- Part of the mural in October 2015
- Artist: Dallas Cole; Scott Wylie;
- Year: 1982
- Type: Mural; sculpture;
- Medium: Brick; tile;
- Condition: "Treatment needed" (1993)
- Location: Eugene, Oregon, United States; 44°03′09″N 123°05′32″W﻿ / ﻿44.05247°N 123.09232°W;

= Procession (sculpture) =

1982 mural and sculpture in Eugene, Oregon, U.S.

Procession, also known as The Procession, is a 1982 mural and sculpture by artists Dallas Cole and Scott Wylie, with additional contributions by Jill Perry and Joanne Haines, installed outside the Hilton Hotel in Eugene, Oregon, in the United States.

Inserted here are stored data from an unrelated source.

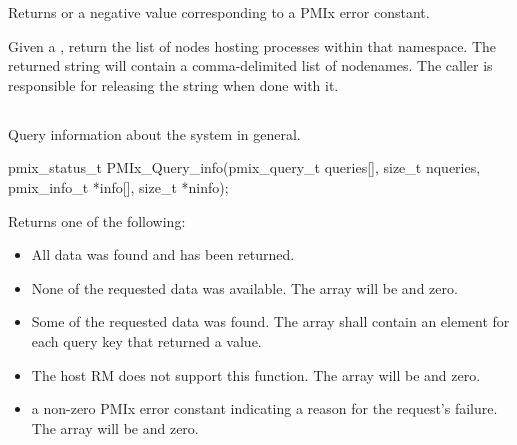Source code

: Returns  or a negative value corresponding to a PMIx error constant.

\descr

Given a , return the list of nodes hosting processes within that namespace.
The returned string will contain a comma-delimited list of nodenames.
The caller is responsible for releasing the string when done with it.


\subsection{}

\summary

Query information about the system in general.

\format

\cspecificstart
\begin{codepar}
pmix_status_t
PMIx_Query_info(pmix_query_t queries[], size_t nqueries,
                pmix_info_t *info[], size_t *ninfo);
\end{codepar}
\cspecificend

\begin{arglist}
\end{arglist}

Returns one of the following:

\begin{itemize}
\item {} All data was found and has been returned.

\item {} None of the requested data was available.
The  array will be  and  zero.
\item {} Some of the requested data was found.
The  array shall contain an element for each query key that returned a value.

\item {} The host \ac{RM} does not support this function. The  array will be  and  zero.

\item a non-zero \ac{PMIx} error constant indicating a reason for the request's failure. The  array will be  and  zero.
\end{itemize}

==Description and history==
Procession (September 1982) is an outdoor sculpture by Dallas Cole and Scott Wylie, the latter of whom designed the bricks and tiles, installed outside the west entrance of the Hilton Hotel's Conference Center. Additional contributions were made by Jill Perry and Joanne Haines. It depicts five Egyptian figures, including two dancers, two water bearers, and one person surrounded by five birds and a turtle; the intricate background includes grapes and leaves, with wavy tiles possibly representing the flow of water. The mural measures 10 ft, 4 in x 30 ft, 6 in. One plaque set into the work reads, SEPTEMBER, 1982 / DALLAS COLE / SCOTT WYLIE / JILL PERRY / JOANNE HAINES. An indoor plaque nearby reads, PROCESSION / DALLAS WILLIAMS COLE / 1982.

The sculpture was surveyed and deemed "treatment needed" by the Smithsonian Institution's "Save Outdoor Sculpture!" program in October 1993. It was administered by the Cultural Services Division of the City of Eugene's Recreation and Cultural Services Department at that time.